海外の貧しい人たちから見れば、なんていい生活を、と思うのだろうな……。

そういう土台がきちんとあるからこそ初めて、今、自分のことでいろいろ悩める。

くらしの面での、本当に切羽詰まった、根本的な課題がないからこそ、悩める時間がある。

だからといって悩むな、とか、苦しむのは贅沢だ、なんて言うつもりはまったくない。

逆に、そういう環境になったからこそ、自分のことで苦しくなるのだろう。

基本的に「いい生活」であるからこそ生まれた、新たな課題なんだろうとは思う。

でも、たとえば「私は世間並みに生きていけない」というその「世間」って、どこにあるんだろうね。

心の中で、自分は「誰」を基準にしているのだろう。

たとえばお金持ちでも、会社のことや家族のことや、

それこそ一族郎党のことなどでがんじがらめになってて、

苦しんでいる人はいっぱいいるだろうしさ。

いったい、自分はどこに、何に基準を置いているのか。

どの生活レベル、どんなクラス、どんな性格、どんな人間関係をうらやましいと思い、

そうなりたいと願い、そうなれないと悩んでいるのか。

そのぼんやりとした「人間像」を丁寧に探り、具体的に思い浮かべていくと、

実はそんな人間なんて、ほとんどいないんじゃないか、と思えたり、

「基準」だと思えている人々が、それはそれで大変そうだと、気づいたりしないだろうか。

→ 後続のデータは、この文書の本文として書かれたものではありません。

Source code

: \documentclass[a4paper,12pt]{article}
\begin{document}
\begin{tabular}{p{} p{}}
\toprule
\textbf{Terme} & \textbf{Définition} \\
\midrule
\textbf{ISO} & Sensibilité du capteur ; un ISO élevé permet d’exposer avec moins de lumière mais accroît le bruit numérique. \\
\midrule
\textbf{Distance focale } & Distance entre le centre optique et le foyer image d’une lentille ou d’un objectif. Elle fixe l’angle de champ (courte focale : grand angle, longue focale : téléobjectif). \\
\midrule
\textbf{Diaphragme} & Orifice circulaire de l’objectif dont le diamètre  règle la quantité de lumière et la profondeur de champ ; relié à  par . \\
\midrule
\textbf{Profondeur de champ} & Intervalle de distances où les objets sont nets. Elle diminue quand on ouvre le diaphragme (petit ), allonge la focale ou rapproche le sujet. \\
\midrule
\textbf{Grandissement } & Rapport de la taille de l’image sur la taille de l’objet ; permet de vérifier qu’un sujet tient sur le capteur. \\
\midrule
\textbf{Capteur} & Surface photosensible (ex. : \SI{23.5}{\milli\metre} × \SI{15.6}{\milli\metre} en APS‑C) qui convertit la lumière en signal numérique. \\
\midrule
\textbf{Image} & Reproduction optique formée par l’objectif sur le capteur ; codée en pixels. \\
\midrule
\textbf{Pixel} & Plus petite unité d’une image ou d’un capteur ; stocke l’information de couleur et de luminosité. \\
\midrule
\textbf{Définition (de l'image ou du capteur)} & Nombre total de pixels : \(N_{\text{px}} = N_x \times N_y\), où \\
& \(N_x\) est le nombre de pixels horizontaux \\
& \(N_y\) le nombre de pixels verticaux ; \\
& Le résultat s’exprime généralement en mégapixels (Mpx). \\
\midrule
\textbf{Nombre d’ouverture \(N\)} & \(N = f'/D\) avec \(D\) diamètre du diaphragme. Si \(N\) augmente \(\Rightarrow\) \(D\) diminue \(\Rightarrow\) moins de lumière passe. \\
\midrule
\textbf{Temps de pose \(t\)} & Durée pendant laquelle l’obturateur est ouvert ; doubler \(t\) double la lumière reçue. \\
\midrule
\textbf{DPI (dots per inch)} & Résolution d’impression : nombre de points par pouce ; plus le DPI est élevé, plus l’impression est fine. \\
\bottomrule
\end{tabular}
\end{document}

たまたま自分は今まで経験したことがないから、それがいいように思える、

うらやましいと思えるだけってことは、ないのだろうか。

本当にみんな、うまくいってるのかな、そんなに。

今は、自分が落ち込んでいるから、ただ単純に、余計にそう見えるだけじゃないかな。

実は自分も、本当はそこまでひどい状態ではなく、今、そういう気持ちになってるから、

たまたま、出口が見えないだけなんじゃないかな。

この落ち込みからほんの少しでも立ち直れれば、別の捉え方、できないかな。

今は無理でも、将来にわたって、一生、絶対に、必ず、できないのかな。

せっかく悩める環境にはあるのだから、自分が何を考えて「世間」や「人」という輪郭を

捉えているのかを、丁寧に、静かな気持ちで考えてみるのも、ひとつの方法ではないかと思う。

これは、先日書いていたメガネの、自分への使い方の例でもある。

ほかにも今後、諸々の捜索が終われば始まるであろう、東北での復興。

その人々の思い、その様子。

くらしというもの、絆というもの、他者という存在、自分という存在、生きるということ。

そのなかで、さまざまに現れてくるであろう「本当に大切」なもの。

そんなことも、何かに気づくきっかけになり得るかもしれない。

自分で「ちょっとやってみるか」とさえ思えれば、

視点変換・客観視メガネを使うきっかけは、たぶんこれから、いくらでも現れてくるのだろうと思う。